Continuing container losses at sea may result in a reduction in loading limits
Since November 2020 there have been three incidents where a significant number of containers have been lost from large container ships caught at sea in heavy weather.
Most significant was the loss of 1816 containers from One Apus on 30 November. Most recently the 13,092 teu Maersk Essen, en route from China to Los Angeles, lost approximately 750 containers on Saturday during heavy seas, confirmed the carrier.
These losses continue to happen and minor losses which are continuing are now not being reported.
Very large container ships seem more vulnerable to the sea state than smaller vessels. Container ships are rolling 30 – 40 degrees imposing significant pitching and rolling loads which exert powerful forces that are breaking snap lashing and the locks on high container stacks causing their loss overboard or collapse of whole stacks of containers.

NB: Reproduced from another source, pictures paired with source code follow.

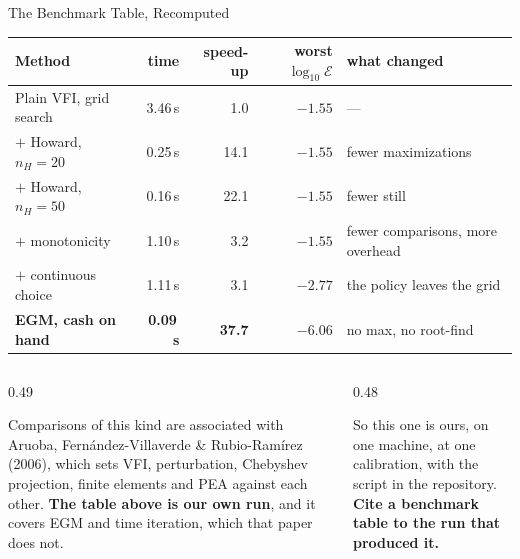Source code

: \begin{frame}{The Benchmark Table, Recomputed}
\renewcommand{\arraystretch}{1.15}
\begin{center}\scriptsize
\begin{tabularx}{\linewidth}{@{}>{\raggedright\arraybackslash}p{3.4cm} r r r >{\raggedright\arraybackslash}X@{}}
\toprule
\textbf{Method} & \textbf{time} & \textbf{speed-up} & \textbf{worst $\log_{10}\mathcal{E}$} & \textbf{what changed} \\
\midrule
Plain VFI, grid search & 3.46\,s & 1.0 & $-1.55$ & --- \\
$+$ Howard, $n_H=20$ & 0.25\,s & 14.1 & $-1.55$ & fewer maximizations \\
$+$ Howard, $n_H=50$ & 0.16\,s & 22.1 & $-1.55$ & fewer still \\
$+$ monotonicity & 1.10\,s & 3.2 & $-1.55$ & fewer comparisons, more overhead \\
$+$ continuous choice & 1.11\,s & 3.1 & $-2.77$ & the policy leaves the grid \\
\textbf{EGM, cash on hand} & \textbf{0.09\,s} & \textbf{37.7} & $\mathbf{-6.06}$ & no max, no root-find \\
\bottomrule
\end{tabularx}
\end{center}
\vspace{1mm}
\begin{columns}[T]
\begin{column}{0.49\textwidth}
\begin{cautionbox}\footnotesize
Comparisons of this kind are associated with Aruoba, Fern\'andez-Villaverde \& Rubio-Ram\'irez (2006), which sets VFI, perturbation, Chebyshev projection, finite elements and PEA against each other. \textbf{The table above is our own run}, and it covers EGM and time iteration, which that paper does not.
\end{cautionbox}
\end{column}
\begin{column}{0.48\textwidth}
\begin{takeawaybox}\footnotesize
So this one is ours, on one machine, at one calibration, with the script in the repository. \textbf{Cite a benchmark table to the run that produced it.}
\end{takeawaybox}
\end{column}
\end{columns}
\end{frame}

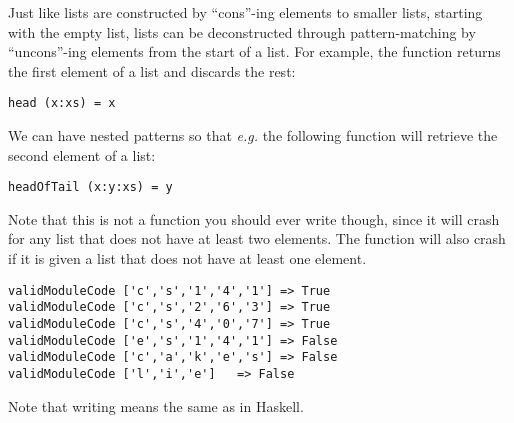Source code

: \taskLine 

Just like lists are constructed by ``cons''-ing elements to smaller lists, starting with the empty list, lists can be deconstructed through pattern-matching by ``uncons''-ing elements from the start of a list. For example, the  function returns the first element of a list and discards the rest:
\begin{verbatim}
head (x:xs) = x
\end{verbatim}
We can have nested patterns so that \emph{e.g.} the following function will retrieve the second element of a list:
\begin{verbatim}
headOfTail (x:y:xs) = y
\end{verbatim}
Note that this is not a function you should ever write though, since it will crash for any list that does not have at least two elements. The  function will also crash if it is given a list that does not have at least one element.

\begin{verbatim}
validModuleCode ['c','s','1','4','1'] => True 
validModuleCode ['c','s','2','6','3'] => True
validModuleCode ['c','s','4','0','7'] => True
validModuleCode ['e','s','1','4','1'] => False
validModuleCode ['c','a','k','e','s'] => False
validModuleCode ['l','i','e']   => False
\end{verbatim}
Note that writing  means the same as \haskellIn{['c','s','1','4','1']} in Haskell.

\taskLine


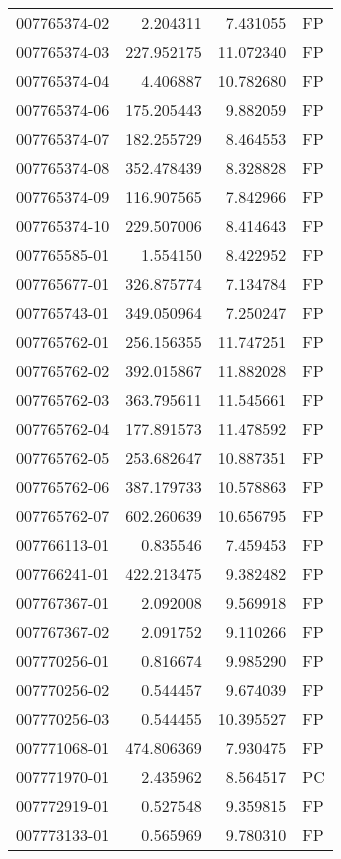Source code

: \begin{tabular}{lrrl}
007765374-02 &    2.204311 &     7.431055 &   FP \\
007765374-03 &  227.952175 &    11.072340 &   FP \\
007765374-04 &    4.406887 &    10.782680 &   FP \\
007765374-06 &  175.205443 &     9.882059 &   FP \\
007765374-07 &  182.255729 &     8.464553 &   FP \\
007765374-08 &  352.478439 &     8.328828 &   FP \\
007765374-09 &  116.907565 &     7.842966 &   FP \\
007765374-10 &  229.507006 &     8.414643 &   FP \\
007765585-01 &    1.554150 &     8.422952 &   FP \\
007765677-01 &  326.875774 &     7.134784 &   FP \\
007765743-01 &  349.050964 &     7.250247 &   FP \\
007765762-01 &  256.156355 &    11.747251 &   FP \\
007765762-02 &  392.015867 &    11.882028 &   FP \\
007765762-03 &  363.795611 &    11.545661 &   FP \\
007765762-04 &  177.891573 &    11.478592 &   FP \\
007765762-05 &  253.682647 &    10.887351 &   FP \\
007765762-06 &  387.179733 &    10.578863 &   FP \\
007765762-07 &  602.260639 &    10.656795 &   FP \\
007766113-01 &    0.835546 &     7.459453 &   FP \\
007766241-01 &  422.213475 &     9.382482 &   FP \\
007767367-01 &    2.092008 &     9.569918 &   FP \\
007767367-02 &    2.091752 &     9.110266 &   FP \\
007770256-01 &    0.816674 &     9.985290 &   FP \\
007770256-02 &    0.544457 &     9.674039 &   FP \\
007770256-03 &    0.544455 &    10.395527 &   FP \\
007771068-01 &  474.806369 &     7.930475 &   FP \\
007771970-01 &    2.435962 &     8.564517 &   PC \\
007772919-01 &    0.527548 &     9.359815 &   FP \\
007773133-01 &    0.565969 &     9.780310 &   FP \\

\end{tabular}
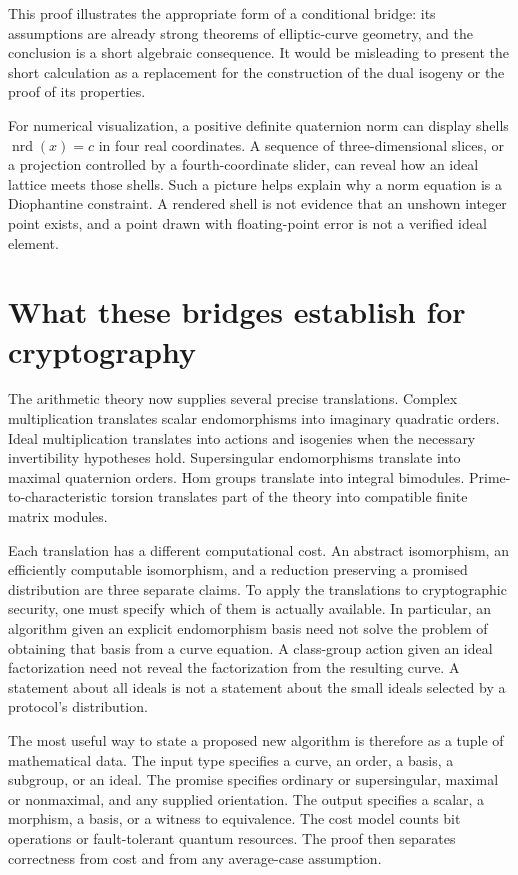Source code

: This proof illustrates the appropriate form of a conditional
bridge: its assumptions are already strong theorems of
elliptic-curve geometry, and the conclusion is a short algebraic
consequence. It would be misleading to present the short
calculation as a replacement for the construction of the dual
isogeny or the proof of its properties.

For numerical visualization, a positive definite quaternion
norm can display shells $\operatorname{nrd}(x)=c$ in four
real coordinates. A sequence of three-dimensional slices, or a
projection controlled by a fourth-coordinate slider, can reveal
how an ideal lattice meets those shells. Such a picture helps
explain why a norm equation is a Diophantine constraint. A
rendered shell is not evidence that an unshown integer point
exists, and a point drawn with floating-point error is not a
verified ideal element.

\section{What these bridges establish for cryptography}

The arithmetic theory now supplies several precise translations.
Complex multiplication translates scalar endomorphisms into
imaginary quadratic orders. Ideal multiplication translates into
actions and isogenies when the necessary invertibility hypotheses
hold. Supersingular endomorphisms translate into maximal
quaternion orders. Hom groups translate into integral bimodules.
Prime-to-characteristic torsion translates part of the theory
into compatible finite matrix modules.

Each translation has a different computational cost. An abstract
isomorphism, an efficiently computable isomorphism, and a reduction
preserving a promised distribution are three separate claims.
To apply the translations to cryptographic security, one must
specify which of them is actually available. In particular, an
algorithm given an explicit endomorphism basis need not solve
the problem of obtaining that basis from a curve equation. A
class-group action given an ideal factorization need not reveal
the factorization from the resulting curve. A statement about
all ideals is not a statement about the small ideals selected
by a protocol's distribution.

The most useful way to state a proposed new algorithm is therefore
as a tuple of mathematical data. The input type specifies a curve,
an order, a basis, a subgroup, or an ideal. The promise specifies
ordinary or supersingular, maximal or nonmaximal, and any supplied
orientation. The output specifies a scalar, a morphism, a basis,
or a witness to equivalence. The cost model counts bit operations
or fault-tolerant quantum resources. The proof then separates
correctness from cost and from any average-case assumption.

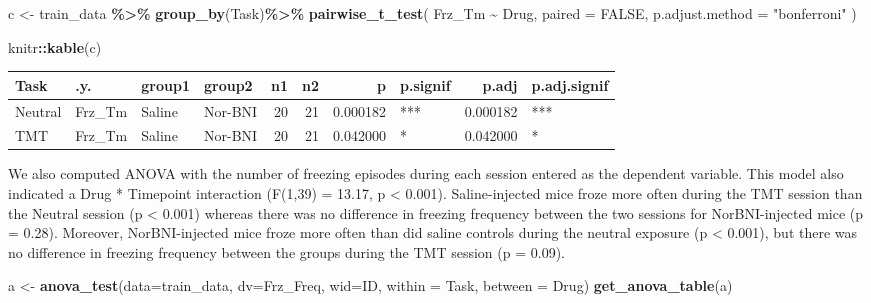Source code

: \documentclass[
]{book}
\newenvironment{Shaded}{\begin{snugshade}}{\end{snugshade}}
\newcommand{\AttributeTok}[1]{\textcolor[rgb]{0.13,0.29,0.53}{#1}}
\newcommand{\ConstantTok}[1]{\textcolor[rgb]{0.56,0.35,0.01}{#1}}
\newcommand{\FunctionTok}[1]{\textcolor[rgb]{0.13,0.29,0.53}{\textbf{#1}}}
\newcommand{\NormalTok}[1]{#1}
\newcommand{\OtherTok}[1]{\textcolor[rgb]{0.56,0.35,0.01}{#1}}
\newcommand{\SpecialCharTok}[1]{\textcolor[rgb]{0.81,0.36,0.00}{\textbf{#1}}}
\newcommand{\StringTok}[1]{\textcolor[rgb]{0.31,0.60,0.02}{#1}}
\begin{document}
\begin{Shaded}
\begin{Highlighting}[]
\NormalTok{c }\OtherTok{\textless{}{-}}\NormalTok{ train\_data }\SpecialCharTok{\%\textgreater{}\%}
  \FunctionTok{group\_by}\NormalTok{(Task)}\SpecialCharTok{\%\textgreater{}\%}
  \FunctionTok{pairwise\_t\_test}\NormalTok{(}
\NormalTok{  Frz\_Tm }\SpecialCharTok{\textasciitilde{}}\NormalTok{ Drug, }\AttributeTok{paired =} \ConstantTok{FALSE}\NormalTok{,}
  \AttributeTok{p.adjust.method =} \StringTok{"bonferroni"}
\NormalTok{  )}

\NormalTok{knitr}\SpecialCharTok{::}\FunctionTok{kable}\NormalTok{(c)}
\end{Highlighting}
\end{Shaded}

\begin{tabular}{l|l|l|l|r|r|r|l|r|l}
\hline
Task & .y. & group1 & group2 & n1 & n2 & p & p.signif & p.adj & p.adj.signif\\
\hline
Neutral & Frz\_Tm & Saline & Nor-BNI & 20 & 21 & 0.000182 & *** & 0.000182 & ***\\
\hline
TMT & Frz\_Tm & Saline & Nor-BNI & 20 & 21 & 0.042000 & * & 0.042000 & *\\
\hline
\end{tabular}

We also computed ANOVA with the number of freezing episodes during each session entered as the dependent variable. This model also indicated a Drug * Timepoint interaction (F(1,39) = 13.17, p \textless{} 0.001). Saline-injected mice froze more often during the TMT session than the Neutral session (p \textless{} 0.001) whereas there was no difference in freezing frequency between the two sessions for NorBNI-injected mice (p = 0.28). Moreover, NorBNI-injected mice froze more often than did saline controls during the neutral exposure (p \textless{} 0.001), but there was no difference in freezing frequency between the groups during the TMT session (p = 0.09).

\begin{Shaded}
\begin{Highlighting}[]
\NormalTok{a }\OtherTok{\textless{}{-}} \FunctionTok{anova\_test}\NormalTok{(}\AttributeTok{data=}\NormalTok{train\_data, }\AttributeTok{dv=}\NormalTok{Frz\_Freq, }\AttributeTok{wid=}\NormalTok{ID, }\AttributeTok{within =}\NormalTok{ Task, }\AttributeTok{between =}\NormalTok{ Drug)}
\FunctionTok{get\_anova\_table}\NormalTok{(a)}
\end{Highlighting}
\end{Shaded}
\end{document}
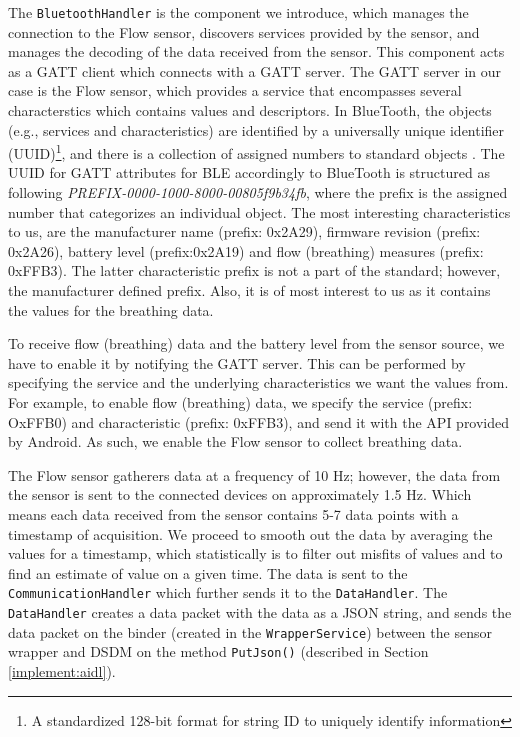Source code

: The \verb|BluetoothHandler| is the component we introduce, which manages the connection to the Flow sensor, discovers services provided by the sensor, and manages the decoding of the data received from the sensor. This component acts as a GATT client which connects with a GATT server. The GATT server in our case is the Flow sensor, which provides a service that encompasses several characterstics which contains values and descriptors. In BlueTooth, the objects (e.g., services and characteristics) are identified by a universally unique identifier (UUID)\footnote{A standardized 128-bit format for string ID to uniquely identify information}, and there is a collection of assigned numbers to standard objects \cite{uuid}. The UUID for GATT attributes for BLE accordingly to BlueTooth is structured as following \textit{PREFIX-0000-1000-8000-00805f9b34fb}, where the prefix is the assigned number that categorizes an individual object. The most interesting characteristics to us, are the manufacturer name (prefix: 0x2A29), firmware revision (prefix: 0x2A26), battery level (prefix:0x2A19) and flow (breathing) measures (prefix: 0xFFB3). The latter characteristic prefix is not a part of the standard; however, the manufacturer defined prefix. Also, it is of most interest to us as it contains the values for the breathing data. 

To receive flow (breathing) data and the battery level from the sensor source, we have to enable it by notifying the GATT server. This can be performed by specifying the service and the underlying characteristics we want the values from. For example, to enable flow (breathing) data, we specify the service (prefix: OxFFB0) and characteristic (prefix: 0xFFB3), and send it with the API provided by Android.  As such, we enable the Flow sensor to collect breathing data. 

The Flow sensor gatherers data at a frequency of 10 Hz; however, the data from the sensor is sent to the connected devices on approximately 1.5 Hz. Which means each data received from the sensor contains 5-7 data points with a timestamp of acquisition. We proceed to smooth out the data by averaging the values for a timestamp, which statistically is to filter out misfits of values and to find an estimate of value on a given time. The data is sent to the \verb|CommunicationHandler| which further sends it to the \verb|DataHandler|. The \verb|DataHandler| creates a data packet with the data as a JSON string, and sends the data packet on the binder (created in the \verb|WrapperService|) between the sensor wrapper and DSDM on the method \verb|PutJson()| (described in Section \ref{implement:aidl}).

There is an increasing call to reduce cargo volumes on very large container ships until their stowage and securing can be improved.
There is a myth that containers which fall overboard sink to the sea bed. Well recently up to 100 containers were found drifting northeast of Honolulu in a partly submerged state. They present a serious hazard to shipping as well as being an environmental hazard.
At present, it seems the sea is being treated as a dustbin to over-ambitious design that may hopefully result in reduced loadings until a better solution is found to keep container onboard these vessels.